We can also see that you have openmpi loaded (`module list` will show you openmpi), but it is known to cause some issues, so you probably want to unload openmpi and load mpich
This is a bit of red herring I think. If the ICHEC machine suggests using openmpi, then I think that is fine.
Though it is not directly related to the error you are having right now, petsc usually requires some additional parameters when configuring on clusters (--with-batch --known-mpi-shared-libraries=0) (https://www.mcs.anl.gov/petsc/documentation/installation.html ), which we don't see in your previous email.

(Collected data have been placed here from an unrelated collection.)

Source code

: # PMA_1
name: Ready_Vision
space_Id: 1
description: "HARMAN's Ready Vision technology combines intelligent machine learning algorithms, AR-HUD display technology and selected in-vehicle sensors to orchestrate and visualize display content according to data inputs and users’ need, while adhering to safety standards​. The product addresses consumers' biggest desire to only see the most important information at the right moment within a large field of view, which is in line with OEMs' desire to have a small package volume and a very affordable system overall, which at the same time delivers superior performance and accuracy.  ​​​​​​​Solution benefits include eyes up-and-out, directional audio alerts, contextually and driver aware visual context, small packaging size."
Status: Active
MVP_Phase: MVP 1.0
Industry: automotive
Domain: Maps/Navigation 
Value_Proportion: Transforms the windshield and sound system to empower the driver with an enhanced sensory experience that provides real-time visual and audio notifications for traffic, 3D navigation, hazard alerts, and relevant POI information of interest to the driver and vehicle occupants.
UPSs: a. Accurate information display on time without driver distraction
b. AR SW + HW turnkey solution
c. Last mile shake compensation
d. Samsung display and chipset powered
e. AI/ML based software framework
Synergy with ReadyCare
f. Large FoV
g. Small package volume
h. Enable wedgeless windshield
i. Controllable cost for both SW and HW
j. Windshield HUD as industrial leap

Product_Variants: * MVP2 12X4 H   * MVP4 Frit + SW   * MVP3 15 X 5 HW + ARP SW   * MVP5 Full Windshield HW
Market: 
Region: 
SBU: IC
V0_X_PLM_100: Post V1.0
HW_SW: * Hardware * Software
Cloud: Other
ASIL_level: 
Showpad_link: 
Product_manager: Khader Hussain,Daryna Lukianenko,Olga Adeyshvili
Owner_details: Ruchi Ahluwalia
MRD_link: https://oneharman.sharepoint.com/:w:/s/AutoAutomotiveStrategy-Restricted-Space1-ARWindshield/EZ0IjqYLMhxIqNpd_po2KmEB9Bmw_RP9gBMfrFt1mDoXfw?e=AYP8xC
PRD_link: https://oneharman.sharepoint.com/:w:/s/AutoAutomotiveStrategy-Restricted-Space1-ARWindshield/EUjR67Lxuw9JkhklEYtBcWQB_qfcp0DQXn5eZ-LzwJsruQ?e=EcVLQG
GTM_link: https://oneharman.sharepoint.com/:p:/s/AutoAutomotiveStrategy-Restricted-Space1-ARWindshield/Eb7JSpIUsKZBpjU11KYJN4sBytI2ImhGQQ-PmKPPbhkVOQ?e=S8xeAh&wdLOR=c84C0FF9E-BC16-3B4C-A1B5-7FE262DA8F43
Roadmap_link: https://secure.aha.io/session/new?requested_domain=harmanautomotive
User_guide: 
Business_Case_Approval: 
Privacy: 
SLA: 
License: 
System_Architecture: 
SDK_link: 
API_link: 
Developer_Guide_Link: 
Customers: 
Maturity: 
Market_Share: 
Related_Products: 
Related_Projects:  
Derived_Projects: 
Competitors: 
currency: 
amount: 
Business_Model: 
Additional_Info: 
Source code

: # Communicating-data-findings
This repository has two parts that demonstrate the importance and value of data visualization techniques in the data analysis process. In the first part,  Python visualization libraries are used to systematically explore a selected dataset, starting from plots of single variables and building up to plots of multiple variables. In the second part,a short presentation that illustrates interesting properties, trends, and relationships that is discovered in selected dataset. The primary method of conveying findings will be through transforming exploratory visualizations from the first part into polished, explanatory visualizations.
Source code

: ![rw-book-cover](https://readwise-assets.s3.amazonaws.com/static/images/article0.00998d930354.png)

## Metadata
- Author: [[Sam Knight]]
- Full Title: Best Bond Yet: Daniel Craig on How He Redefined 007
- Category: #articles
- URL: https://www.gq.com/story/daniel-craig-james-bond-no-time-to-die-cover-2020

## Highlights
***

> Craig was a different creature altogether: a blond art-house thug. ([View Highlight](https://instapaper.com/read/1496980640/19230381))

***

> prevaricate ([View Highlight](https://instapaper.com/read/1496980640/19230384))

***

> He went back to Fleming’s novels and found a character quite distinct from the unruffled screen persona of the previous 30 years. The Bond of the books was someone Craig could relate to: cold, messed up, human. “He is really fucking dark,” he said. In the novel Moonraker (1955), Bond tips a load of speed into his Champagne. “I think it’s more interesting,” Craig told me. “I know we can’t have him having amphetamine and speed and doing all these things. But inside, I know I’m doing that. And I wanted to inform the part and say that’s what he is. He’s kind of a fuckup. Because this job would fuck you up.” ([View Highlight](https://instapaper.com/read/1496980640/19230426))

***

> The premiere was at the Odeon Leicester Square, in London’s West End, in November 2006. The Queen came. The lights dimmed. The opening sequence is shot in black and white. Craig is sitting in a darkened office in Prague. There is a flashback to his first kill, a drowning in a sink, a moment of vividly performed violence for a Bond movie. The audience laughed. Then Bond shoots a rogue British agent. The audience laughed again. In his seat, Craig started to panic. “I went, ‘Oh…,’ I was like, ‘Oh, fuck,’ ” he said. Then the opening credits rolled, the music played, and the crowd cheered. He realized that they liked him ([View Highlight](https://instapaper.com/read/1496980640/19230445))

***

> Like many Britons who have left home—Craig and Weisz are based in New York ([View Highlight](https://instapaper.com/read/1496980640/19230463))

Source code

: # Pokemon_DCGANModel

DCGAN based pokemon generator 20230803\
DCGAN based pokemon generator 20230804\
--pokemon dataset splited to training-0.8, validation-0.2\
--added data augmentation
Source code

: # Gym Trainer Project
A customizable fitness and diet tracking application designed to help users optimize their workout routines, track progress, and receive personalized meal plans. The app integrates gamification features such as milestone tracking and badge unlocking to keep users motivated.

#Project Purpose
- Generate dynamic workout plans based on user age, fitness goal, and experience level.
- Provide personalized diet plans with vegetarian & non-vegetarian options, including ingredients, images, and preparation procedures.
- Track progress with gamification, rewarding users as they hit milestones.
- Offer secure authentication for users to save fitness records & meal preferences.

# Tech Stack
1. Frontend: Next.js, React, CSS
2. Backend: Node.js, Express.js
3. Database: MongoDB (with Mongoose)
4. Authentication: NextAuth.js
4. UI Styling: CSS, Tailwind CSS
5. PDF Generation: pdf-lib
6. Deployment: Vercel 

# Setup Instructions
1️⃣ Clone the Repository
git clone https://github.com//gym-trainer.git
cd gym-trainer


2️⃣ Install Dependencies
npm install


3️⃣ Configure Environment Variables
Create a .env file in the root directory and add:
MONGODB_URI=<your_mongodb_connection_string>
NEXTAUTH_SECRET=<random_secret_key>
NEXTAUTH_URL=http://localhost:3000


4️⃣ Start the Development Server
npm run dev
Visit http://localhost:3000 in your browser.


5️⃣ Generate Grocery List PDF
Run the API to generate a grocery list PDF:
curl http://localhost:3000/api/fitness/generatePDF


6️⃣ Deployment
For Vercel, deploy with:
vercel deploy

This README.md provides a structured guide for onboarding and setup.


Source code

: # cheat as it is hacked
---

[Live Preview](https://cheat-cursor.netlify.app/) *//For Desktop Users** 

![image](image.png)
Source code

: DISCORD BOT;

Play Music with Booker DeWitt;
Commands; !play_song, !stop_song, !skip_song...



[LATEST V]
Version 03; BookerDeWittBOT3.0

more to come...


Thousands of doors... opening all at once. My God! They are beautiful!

This is dependent on whether or not the compilation nodes can execute MPI programs, which the ICHEC machine seemingly allows. Cheers, Lawrence
Hi Niall, On Wed, 21 Aug 2019 at 15:04, Madden, Niall <niall.madden@nuigalway.ie> wrote:
Hi all, I've returned to this task, and tried to follow David's suggestion of building on a clean conda environment. This time, I used the intel compiler (mpiicc).
Trying to follow the steps in the install script, we cloned firedrake, ufl, fiat, PyOP2, COFFEE, loopy, petsc, supermesh, spatialindex, etc.
Then we can successfully install all these. In particular, we can configure/make/make install petsc
Finally, we run, in firedrake, python setup.py install with LDSHARED, CFLAGS, CC, CXX, and prefix set appropriately.
[...]
That is, if I try echo "import firedrake" | python I get
Traceback (most recent call last): File "<stdin>", line 1, in <module> File "/MYOB/r/libs/firedrake/firedrake/__init__.py", line 5, in <module> if "PETSC_DIR" in os.environ and not config["options"]["honour_petsc_dir"]: TypeError: 'NoneType' object is not subscriptable
[...]
I note that, the "activate" script is not in firedrake/bin Neither, as it happens, is firedrake-update, but firedrake-clean, firedrake-install, and firedrake-zenodo are.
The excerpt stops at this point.